WHAT THE EXERCISE ASKS: Exact copies of the lines below are the goal; any images in them are dropped.

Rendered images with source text

________________________________________

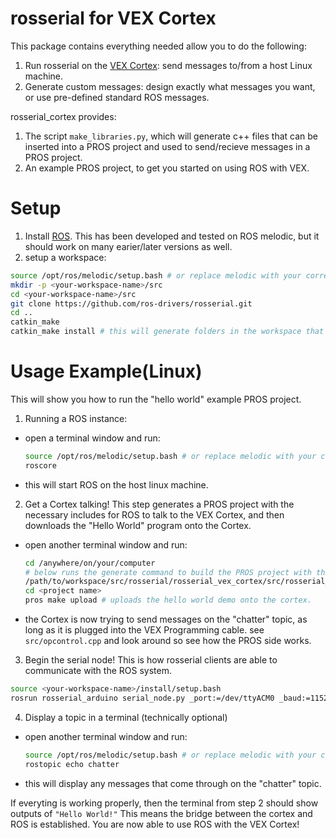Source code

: # rosserial for VEX Cortex

This package contains everything needed allow you to do the following:
1. Run rosserial on the [VEX Cortex](https://www.vexrobotics.com/276-2194.html): send messages to/from a host Linux machine.
2. Generate custom messages: design exactly what messages you want, or use pre-defined standard ROS messages.

rosserial_cortex provides:
1. The script `make_libraries.py`, which will generate c++ files that can be inserted into a PROS project and used to send/recieve messages in a PROS project.
2. An example PROS project, to get you started on using ROS with VEX.

# Setup
1. Install [ROS](http://wiki.ros.org/melodic/Installation/Source). This has been developed and tested on ROS melodic, but it should work on many earier/later versions as well.
2. setup a workspace:
  ```bash
  source /opt/ros/melodic/setup.bash # or replace melodic with your corresponding ROS version name
  mkdir -p <your-workspace-name>/src
  cd <your-workspace-name>/src
  git clone https://github.com/ros-drivers/rosserial.git
  cd ..
  catkin_make
  catkin_make install # this will generate folders in the workspace that contain executable scripts. 
  ```

# Usage Example(Linux)
This will show you how to run the "hello world" example PROS project.

1. Running a ROS instance:
  - open a terminal window and run:
    ```bash
    source /opt/ros/melodic/setup.bash # or replace melodic with your corresponding ROS version name
    roscore 
    ```
  - this will start ROS on the host linux machine.

2. Get a Cortex talking!
  This step generates a PROS project with the necessary includes for ROS to talk to the VEX Cortex, and then downloads the "Hello World" program onto the Cortex.
  - open another terminal window and run:
    ```bash
    cd /anywhere/on/your/computer
    # below runs the generate command to build the PROS project with the rosserial libraries installed.
    /path/to/workspace/src/rosserial/rosserial_vex_cortex/src/rosserial_vex_cortex/generate.sh /path/to/workspace <project name>
    cd <project name>
    pros make upload # uploads the hello world demo onto the cortex.
    ```
  - the Cortex is now trying to send messages on the "chatter" topic, as long as it is plugged into the VEX Programming cable. see `src/opcontrol.cpp` and look around so see how the PROS side works.

3. Begin the serial node!
  This is how rosserial clients are able to communicate with the ROS system.
  ```bash
  source <your-workspace-name>/install/setup.bash
  rosrun rosserial_arduino serial_node.py _port:=/dev/ttyACM0 _baud:=115200
  ```

4. Display a topic in a terminal (technically optional)
  - open another terminal window and run:
    ```bash
    source /opt/ros/melodic/setup.bash # or replace melodic with your corresponding ROS version name
    rostopic echo chatter
    ```
  - this will display any messages that come through on the "chatter" topic.

If everyting is working properly, then the terminal from step 2 should show outputs of `"Hello World!"` This means the bridge between the cortex and ROS is established.
You are now able to use ROS with the VEX Cortex!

________________________________________

SOLUTION TO THIS EXERCISE:
Source code

: # rosserial for VEX Cortex

This package contains everything needed allow you to do the following:
1. Run rosserial on the [VEX Cortex](https://www.vexrobotics.com/276-2194.html): send messages to/from a host Linux machine.
2. Generate custom messages: design exactly what messages you want, or use pre-defined standard ROS messages.

rosserial_cortex provides:
1. The script `make_libraries.py`, which will generate c++ files that can be inserted into a PROS project and used to send/recieve messages in a PROS project.
2. An example PROS project, to get you started on using ROS with VEX.

# Setup
1. Install [ROS](http://wiki.ros.org/melodic/Installation/Source). This has been developed and tested on ROS melodic, but it should work on many earier/later versions as well.
2. setup a workspace:
  ```bash
  source /opt/ros/melodic/setup.bash # or replace melodic with your corresponding ROS version name
  mkdir -p <your-workspace-name>/src
  cd <your-workspace-name>/src
  git clone https://github.com/ros-drivers/rosserial.git
  cd ..
  catkin_make
  catkin_make install # this will generate folders in the workspace that contain executable scripts. 
  ```

# Usage Example(Linux)
This will show you how to run the "hello world" example PROS project.

1. Running a ROS instance:
  - open a terminal window and run:
    ```bash
    source /opt/ros/melodic/setup.bash # or replace melodic with your corresponding ROS version name
    roscore 
    ```
  - this will start ROS on the host linux machine.

2. Get a Cortex talking!
  This step generates a PROS project with the necessary includes for ROS to talk to the VEX Cortex, and then downloads the "Hello World" program onto the Cortex.
  - open another terminal window and run:
    ```bash
    cd /anywhere/on/your/computer
    # below runs the generate command to build the PROS project with the rosserial libraries installed.
    /path/to/workspace/src/rosserial/rosserial_vex_cortex/src/rosserial_vex_cortex/generate.sh /path/to/workspace <project name>
    cd <project name>
    pros make upload # uploads the hello world demo onto the cortex.
    ```
  - the Cortex is now trying to send messages on the "chatter" topic, as long as it is plugged into the VEX Programming cable. see `src/opcontrol.cpp` and look around so see how the PROS side works.

3. Begin the serial node!
  This is how rosserial clients are able to communicate with the ROS system.
  ```bash
  source <your-workspace-name>/install/setup.bash
  rosrun rosserial_arduino serial_node.py _port:=/dev/ttyACM0 _baud:=115200
  ```

4. Display a topic in a terminal (technically optional)
  - open another terminal window and run:
    ```bash
    source /opt/ros/melodic/setup.bash # or replace melodic with your corresponding ROS version name
    rostopic echo chatter
    ```
  - this will display any messages that come through on the "chatter" topic.

If everyting is working properly, then the terminal from step 2 should show outputs of `"Hello World!"` This means the bridge between the cortex and ROS is established.
You are now able to use ROS with the VEX Cortex!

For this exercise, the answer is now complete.